[Cryptography] "Is FIPS 140-2 Actively harmful to software?"

ianG iang at iang.org
Tue Jun 24 06:54:51 EDT 2014


On 24/06/2014 03:40 am, Theodore Ts'o wrote:
> On Mon, Jun 23, 2014 at 07:44:44PM -0400, John Kelsey wrote:
>>
>> That audit is only meaningful until the developers start changing
>> the code.  A code audit of the current version of the library
>> doesn't give anyone much assurance (or shouldn't) about later
>> versions of the library.  If you want the assurance of the audit,
>> you can't change the code!  I don't really see any way around that.
>> (Go ask current users of Skype about that.)
> 
> So if the audit is **perfect** then it doesn't matter.
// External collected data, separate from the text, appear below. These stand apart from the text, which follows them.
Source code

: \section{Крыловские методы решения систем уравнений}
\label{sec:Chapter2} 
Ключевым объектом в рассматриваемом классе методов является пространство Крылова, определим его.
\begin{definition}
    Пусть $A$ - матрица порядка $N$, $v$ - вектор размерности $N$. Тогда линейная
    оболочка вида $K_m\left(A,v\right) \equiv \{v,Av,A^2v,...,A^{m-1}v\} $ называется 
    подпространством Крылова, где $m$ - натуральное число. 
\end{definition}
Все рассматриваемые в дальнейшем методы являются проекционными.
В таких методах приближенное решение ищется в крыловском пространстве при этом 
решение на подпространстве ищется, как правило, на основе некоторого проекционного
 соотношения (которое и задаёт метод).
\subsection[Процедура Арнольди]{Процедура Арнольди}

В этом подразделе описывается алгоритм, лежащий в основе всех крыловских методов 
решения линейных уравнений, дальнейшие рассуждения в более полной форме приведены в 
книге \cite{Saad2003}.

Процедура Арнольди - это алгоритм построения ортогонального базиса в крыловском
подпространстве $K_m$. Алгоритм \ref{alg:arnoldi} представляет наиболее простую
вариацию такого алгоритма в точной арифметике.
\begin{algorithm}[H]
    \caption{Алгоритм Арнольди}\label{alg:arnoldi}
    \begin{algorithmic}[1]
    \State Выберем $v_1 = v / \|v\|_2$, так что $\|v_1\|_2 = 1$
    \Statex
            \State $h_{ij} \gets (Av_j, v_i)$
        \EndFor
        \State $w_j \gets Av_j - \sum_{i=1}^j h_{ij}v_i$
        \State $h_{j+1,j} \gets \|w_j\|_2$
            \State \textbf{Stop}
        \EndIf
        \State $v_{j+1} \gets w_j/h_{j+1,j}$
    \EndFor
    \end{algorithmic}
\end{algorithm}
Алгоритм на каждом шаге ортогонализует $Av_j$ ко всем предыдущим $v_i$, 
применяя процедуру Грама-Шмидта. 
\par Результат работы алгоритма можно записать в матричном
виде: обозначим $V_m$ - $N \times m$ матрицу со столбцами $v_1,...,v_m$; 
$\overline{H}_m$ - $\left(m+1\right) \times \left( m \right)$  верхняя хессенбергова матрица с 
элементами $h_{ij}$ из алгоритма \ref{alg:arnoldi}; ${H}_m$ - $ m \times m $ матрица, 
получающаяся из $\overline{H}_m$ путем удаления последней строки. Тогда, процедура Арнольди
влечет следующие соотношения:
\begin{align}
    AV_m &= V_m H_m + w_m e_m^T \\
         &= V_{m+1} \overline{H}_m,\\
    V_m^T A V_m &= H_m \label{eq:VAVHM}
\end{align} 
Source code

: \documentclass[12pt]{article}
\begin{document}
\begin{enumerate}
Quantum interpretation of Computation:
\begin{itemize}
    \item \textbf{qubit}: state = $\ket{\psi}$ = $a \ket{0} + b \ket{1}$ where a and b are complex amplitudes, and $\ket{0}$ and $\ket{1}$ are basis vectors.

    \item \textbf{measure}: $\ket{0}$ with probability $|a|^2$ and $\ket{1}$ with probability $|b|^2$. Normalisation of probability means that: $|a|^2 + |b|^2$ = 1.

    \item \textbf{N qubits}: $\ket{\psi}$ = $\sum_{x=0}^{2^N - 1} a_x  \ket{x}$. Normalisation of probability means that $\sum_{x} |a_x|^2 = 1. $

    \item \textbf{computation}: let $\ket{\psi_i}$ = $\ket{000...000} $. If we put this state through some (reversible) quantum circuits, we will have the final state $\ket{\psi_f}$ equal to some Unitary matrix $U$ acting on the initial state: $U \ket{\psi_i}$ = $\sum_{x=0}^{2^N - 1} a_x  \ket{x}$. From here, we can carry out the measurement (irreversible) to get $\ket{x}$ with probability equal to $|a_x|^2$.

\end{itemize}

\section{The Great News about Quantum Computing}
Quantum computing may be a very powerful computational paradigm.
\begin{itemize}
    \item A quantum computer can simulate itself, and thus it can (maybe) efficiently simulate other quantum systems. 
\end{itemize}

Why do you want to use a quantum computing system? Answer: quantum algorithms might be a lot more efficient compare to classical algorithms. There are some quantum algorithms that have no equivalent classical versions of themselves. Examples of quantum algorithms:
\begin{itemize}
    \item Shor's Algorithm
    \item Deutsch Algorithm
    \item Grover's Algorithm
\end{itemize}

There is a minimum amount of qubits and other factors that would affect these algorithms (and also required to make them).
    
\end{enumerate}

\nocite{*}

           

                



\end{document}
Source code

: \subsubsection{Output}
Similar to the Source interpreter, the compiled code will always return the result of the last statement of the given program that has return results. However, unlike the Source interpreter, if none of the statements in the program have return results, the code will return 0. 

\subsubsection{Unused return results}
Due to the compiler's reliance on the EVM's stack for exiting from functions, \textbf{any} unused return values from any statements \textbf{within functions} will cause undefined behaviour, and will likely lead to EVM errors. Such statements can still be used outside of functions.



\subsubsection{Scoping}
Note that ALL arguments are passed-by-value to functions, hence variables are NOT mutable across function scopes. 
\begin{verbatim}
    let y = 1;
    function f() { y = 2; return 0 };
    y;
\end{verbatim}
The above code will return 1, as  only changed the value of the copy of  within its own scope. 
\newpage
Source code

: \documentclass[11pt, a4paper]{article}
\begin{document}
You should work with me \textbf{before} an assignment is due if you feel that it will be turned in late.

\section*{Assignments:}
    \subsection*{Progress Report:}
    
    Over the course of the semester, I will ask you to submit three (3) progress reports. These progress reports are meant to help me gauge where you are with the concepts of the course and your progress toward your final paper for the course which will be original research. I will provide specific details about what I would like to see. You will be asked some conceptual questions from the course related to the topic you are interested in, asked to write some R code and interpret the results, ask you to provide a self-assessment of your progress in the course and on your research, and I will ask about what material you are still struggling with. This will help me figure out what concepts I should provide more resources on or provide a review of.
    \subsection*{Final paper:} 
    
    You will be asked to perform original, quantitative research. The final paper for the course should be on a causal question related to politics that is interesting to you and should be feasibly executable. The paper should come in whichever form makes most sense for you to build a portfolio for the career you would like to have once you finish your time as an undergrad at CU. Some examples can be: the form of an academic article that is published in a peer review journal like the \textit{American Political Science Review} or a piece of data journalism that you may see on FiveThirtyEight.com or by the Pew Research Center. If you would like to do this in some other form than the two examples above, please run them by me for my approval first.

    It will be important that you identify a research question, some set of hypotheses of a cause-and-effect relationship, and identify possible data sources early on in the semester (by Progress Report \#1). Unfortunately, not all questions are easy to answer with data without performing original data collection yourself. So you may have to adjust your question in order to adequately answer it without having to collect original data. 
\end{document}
There is no practical or reasonable audit in our space where this is
even remotely true.  I grant it is possible, and the aerospace folks
sometimes claim it, but it isn't a reasonable thing to assume, as you do
below.


> The library
> with the "goto fail" bug also passed the audit (just as the Taiwan
> Personal Certificate hardware token had passed the FIPS certification
> audit), and then the problem is the "don't even touch a line of this
> code, not even a comment", pretty much guarantees that no developer
> will look at the code after it has been audited, lest they result in
> the company getting charged hundreds of thousands of dollars.
> 
> Of course, this doesn't stop the bad guys from looking at the code,
> and finding entertaining problems like the "goto fail" bug.
> 
> So the question is does the audit actually do enough good that it's
> worth freezing all further development activity on the library?  It's
> true that further development could introduce bugs ---- but code clean
> ups can actually find and fix problems, too.
> 
> There are no easy answers here, agreed.  But one would think that if
> you've paid hundreds of thousands of dollars, and the code gets a
> "pass", you should have some assurance that the code doesn't have
> horrendous bugs in it.  If not, is it worth paying that money and
> freezing any cleanup activity?


Right.  That is the question.  Having worked both sides of this
equation, I'd say (and said [0]) that the answer is No.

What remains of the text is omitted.